# Exercise:
In the listing below, how many lines contain "https"? Answer with the number alone.

# Record excerpts:

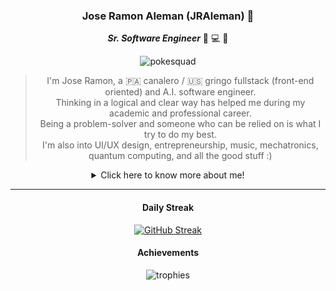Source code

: <div align="center">

### Jose Ramon Aleman (JRAleman) 🐢

***Sr. Software Engineer*** 🥞 💻 🧠

![pokesquad](https://user-images.githubusercontent.com/11222980/131948254-b1b2383f-8ca6-4c0a-9ceb-a18fbcc56011.gif)

> I'm Jose Ramon, a 🇵🇦 canalero / 🇺🇸 gringo fullstack (front-end oriented) and A.I. software engineer.\
> Thinking in a logical and clear way has helped me during my academic and professional career.\
> Being a problem-solver and someone who can be relied on is what I try to do my best.\
> I'm also into UI/UX design, entrepreneurship, music, mechatronics, quantum computing, and all the good stuff :)

<details>
<summary>Click here to know more about me!</summary>

<div align="left">

- [https://jraleman.com/](https://jraleman.com/)

</div>
  
</details>

---

#### Daily Streak

[![GitHub Streak](https://github-readme-streak-stats.herokuapp.com?user=jraleman&theme=react&hide_border=true&date_format=M%20j%5B%2C%20Y%5D)](https://git.io/streak-stats)

#### Achievements

![trophies](https://github-profile-trophy.vercel.app/?username=jraleman&no-bg=true&no-frame=true&row=1&column=7)
  
</div>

# Result of the exercise:
4